Task prompt: Looking at the data, count the lines where the word "docs" occurs and answer with only the number.

Data provided:
::::::::::

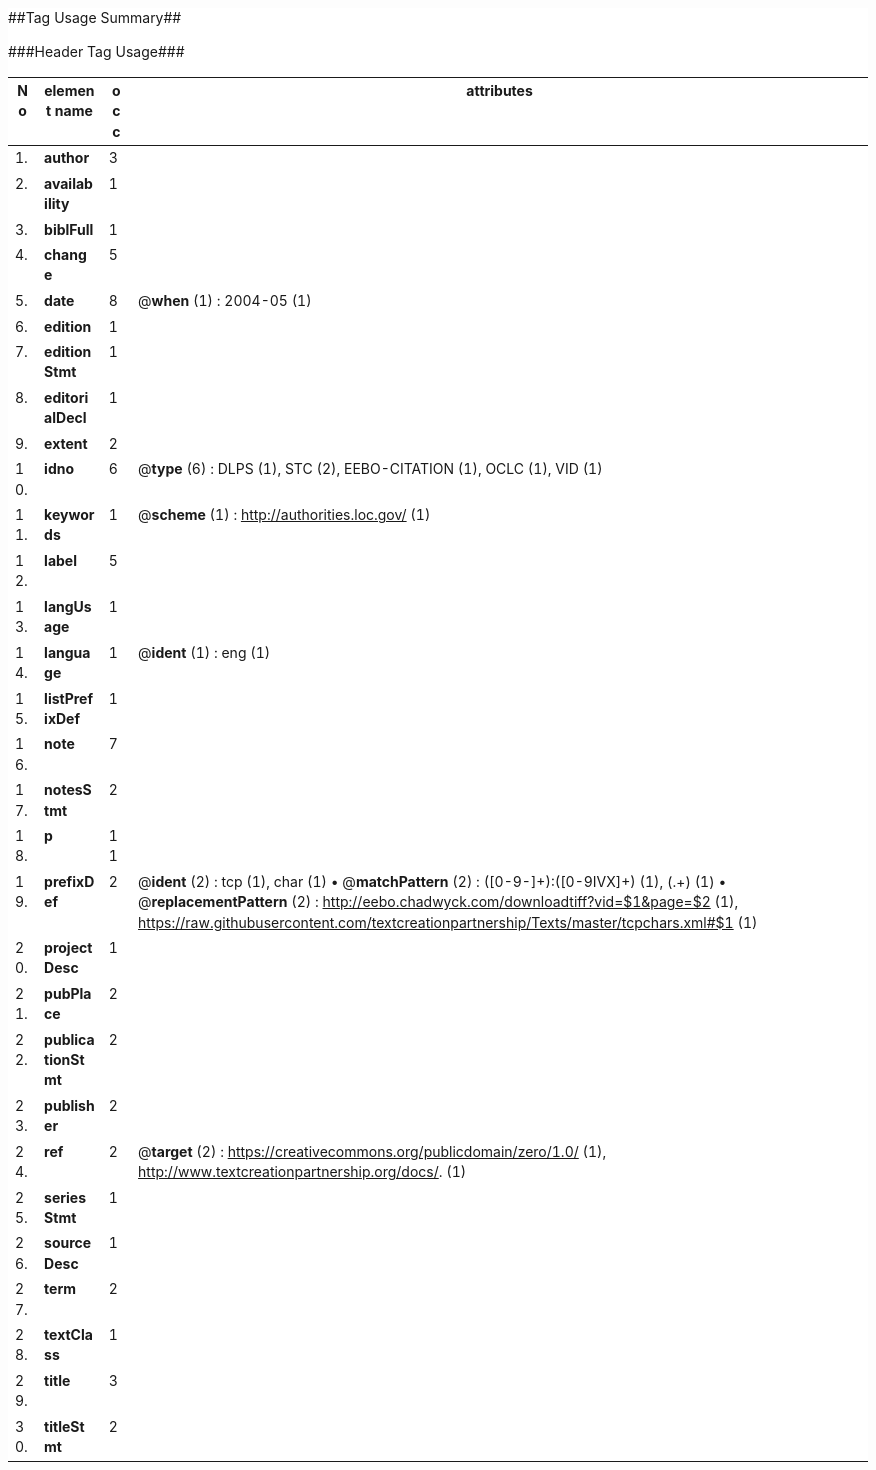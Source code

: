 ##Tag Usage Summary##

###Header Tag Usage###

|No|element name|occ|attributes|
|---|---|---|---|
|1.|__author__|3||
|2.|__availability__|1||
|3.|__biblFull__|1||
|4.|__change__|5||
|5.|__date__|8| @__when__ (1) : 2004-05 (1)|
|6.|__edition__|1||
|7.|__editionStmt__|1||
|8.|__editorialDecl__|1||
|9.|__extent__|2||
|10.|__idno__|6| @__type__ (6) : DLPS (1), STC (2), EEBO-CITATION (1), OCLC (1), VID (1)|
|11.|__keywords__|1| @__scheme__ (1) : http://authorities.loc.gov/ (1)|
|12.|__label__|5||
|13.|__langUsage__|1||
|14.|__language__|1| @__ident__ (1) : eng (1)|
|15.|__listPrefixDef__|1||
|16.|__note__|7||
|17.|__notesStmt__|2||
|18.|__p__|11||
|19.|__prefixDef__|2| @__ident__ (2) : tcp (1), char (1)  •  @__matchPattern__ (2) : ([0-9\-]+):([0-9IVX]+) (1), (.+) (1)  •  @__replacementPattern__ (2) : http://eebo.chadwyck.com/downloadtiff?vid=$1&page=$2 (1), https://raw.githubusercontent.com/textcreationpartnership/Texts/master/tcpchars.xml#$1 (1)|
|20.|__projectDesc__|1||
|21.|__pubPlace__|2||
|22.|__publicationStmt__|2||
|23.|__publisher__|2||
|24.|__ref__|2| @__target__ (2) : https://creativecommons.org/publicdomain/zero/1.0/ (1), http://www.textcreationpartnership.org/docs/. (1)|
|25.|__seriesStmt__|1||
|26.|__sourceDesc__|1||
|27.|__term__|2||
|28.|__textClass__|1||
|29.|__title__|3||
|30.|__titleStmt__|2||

::::::::::

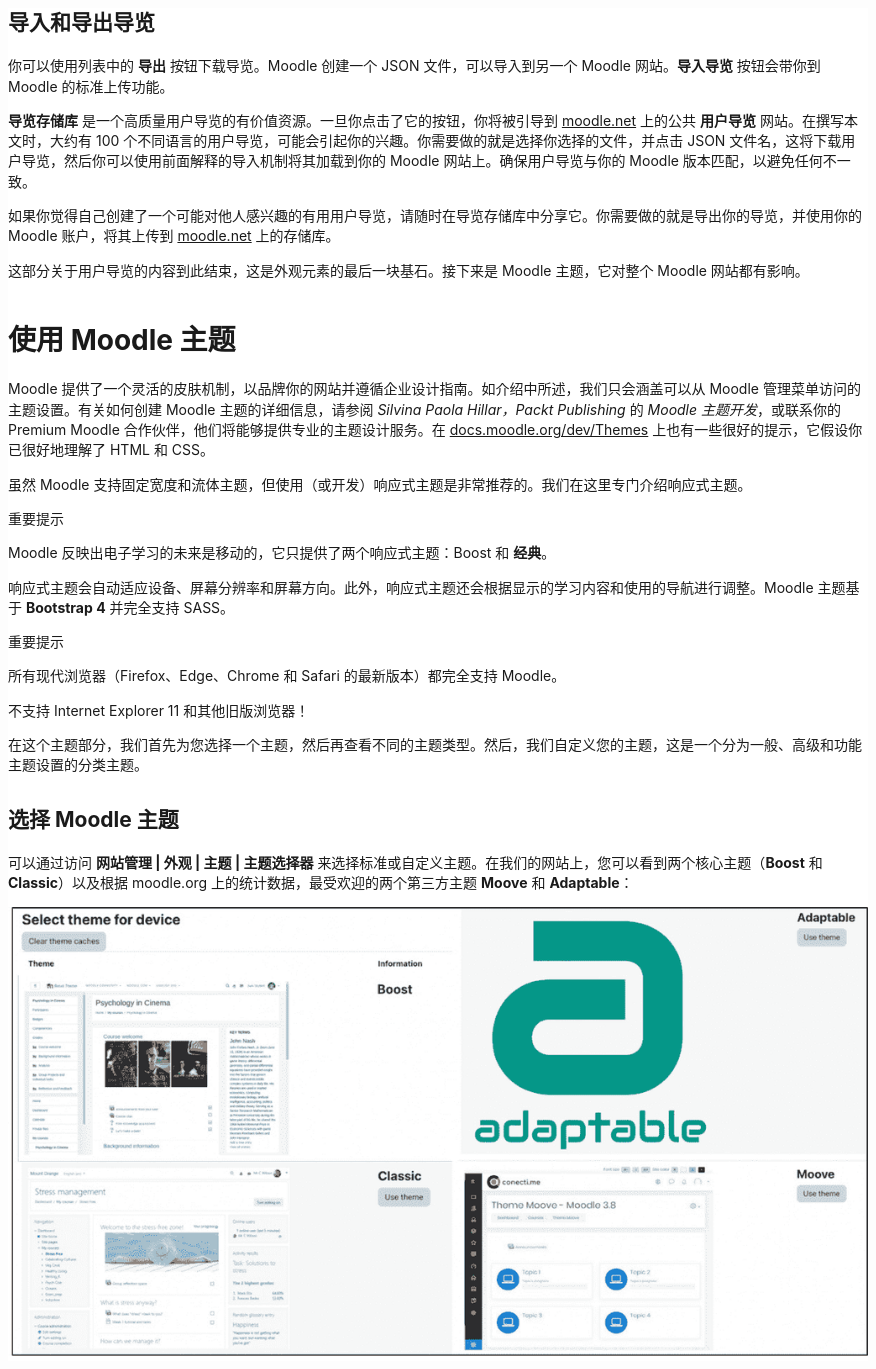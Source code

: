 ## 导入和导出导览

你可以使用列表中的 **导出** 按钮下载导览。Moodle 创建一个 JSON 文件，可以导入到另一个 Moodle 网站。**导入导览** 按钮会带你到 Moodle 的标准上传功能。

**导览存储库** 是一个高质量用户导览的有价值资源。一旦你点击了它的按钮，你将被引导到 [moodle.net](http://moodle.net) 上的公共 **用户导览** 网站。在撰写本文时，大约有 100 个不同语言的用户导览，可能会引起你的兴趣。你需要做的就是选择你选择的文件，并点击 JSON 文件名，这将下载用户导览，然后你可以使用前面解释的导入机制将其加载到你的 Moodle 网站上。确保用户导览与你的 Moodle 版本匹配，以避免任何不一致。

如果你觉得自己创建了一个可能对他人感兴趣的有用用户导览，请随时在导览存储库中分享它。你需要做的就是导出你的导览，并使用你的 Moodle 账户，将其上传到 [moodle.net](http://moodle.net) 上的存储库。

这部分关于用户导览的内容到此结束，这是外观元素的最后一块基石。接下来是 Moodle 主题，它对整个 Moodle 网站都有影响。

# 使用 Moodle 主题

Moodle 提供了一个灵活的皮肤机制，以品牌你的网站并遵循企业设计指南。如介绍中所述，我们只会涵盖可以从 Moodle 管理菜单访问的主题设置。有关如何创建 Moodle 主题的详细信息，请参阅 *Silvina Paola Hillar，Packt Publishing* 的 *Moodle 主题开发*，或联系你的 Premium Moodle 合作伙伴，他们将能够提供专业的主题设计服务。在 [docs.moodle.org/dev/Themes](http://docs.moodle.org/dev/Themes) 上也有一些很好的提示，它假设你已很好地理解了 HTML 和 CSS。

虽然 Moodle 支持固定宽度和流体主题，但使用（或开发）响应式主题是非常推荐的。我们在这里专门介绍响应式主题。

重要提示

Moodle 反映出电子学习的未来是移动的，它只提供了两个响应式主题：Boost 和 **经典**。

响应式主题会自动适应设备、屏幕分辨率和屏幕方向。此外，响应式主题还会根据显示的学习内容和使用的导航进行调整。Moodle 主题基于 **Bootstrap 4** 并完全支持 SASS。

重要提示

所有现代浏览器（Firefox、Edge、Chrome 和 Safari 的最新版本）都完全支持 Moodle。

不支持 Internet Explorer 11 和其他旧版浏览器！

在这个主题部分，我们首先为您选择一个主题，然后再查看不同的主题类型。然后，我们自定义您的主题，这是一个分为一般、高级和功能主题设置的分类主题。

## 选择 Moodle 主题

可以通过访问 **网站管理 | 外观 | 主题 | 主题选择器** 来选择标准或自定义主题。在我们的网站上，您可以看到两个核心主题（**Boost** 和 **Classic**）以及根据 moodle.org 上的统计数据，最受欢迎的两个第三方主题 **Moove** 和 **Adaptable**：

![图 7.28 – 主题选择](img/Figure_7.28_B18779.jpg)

::::::::::

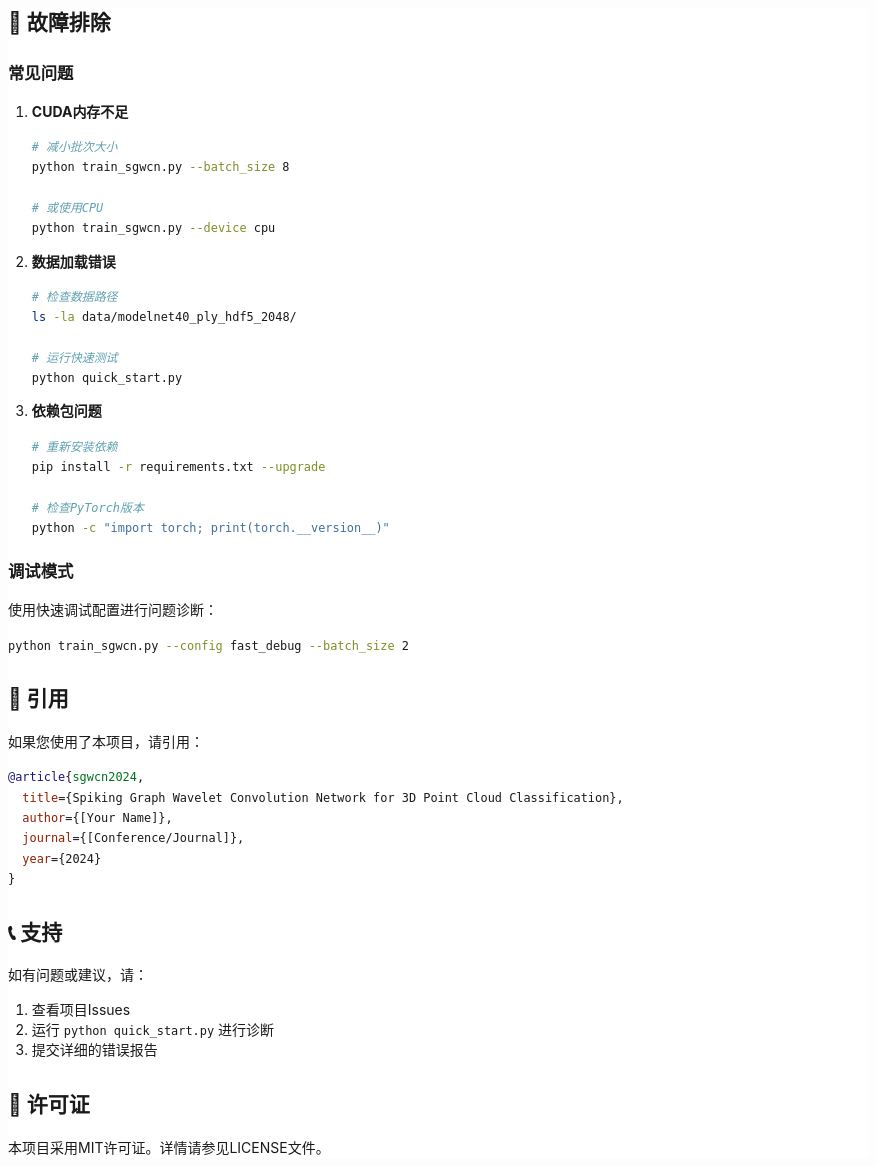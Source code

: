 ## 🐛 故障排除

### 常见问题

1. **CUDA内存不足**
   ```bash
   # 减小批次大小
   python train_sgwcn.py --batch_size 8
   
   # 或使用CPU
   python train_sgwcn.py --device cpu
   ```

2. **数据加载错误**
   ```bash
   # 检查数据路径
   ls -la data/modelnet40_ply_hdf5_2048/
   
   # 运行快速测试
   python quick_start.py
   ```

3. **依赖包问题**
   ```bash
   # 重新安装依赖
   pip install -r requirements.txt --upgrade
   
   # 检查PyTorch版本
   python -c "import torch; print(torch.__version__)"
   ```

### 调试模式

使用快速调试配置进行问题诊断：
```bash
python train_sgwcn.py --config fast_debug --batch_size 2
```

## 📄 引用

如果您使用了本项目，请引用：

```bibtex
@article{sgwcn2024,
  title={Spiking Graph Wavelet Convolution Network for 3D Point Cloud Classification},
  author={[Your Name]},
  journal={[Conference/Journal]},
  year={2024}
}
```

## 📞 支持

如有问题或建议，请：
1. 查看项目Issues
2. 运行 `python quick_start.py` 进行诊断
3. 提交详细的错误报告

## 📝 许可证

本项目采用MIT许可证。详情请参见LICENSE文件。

::::::::::

Task result: 2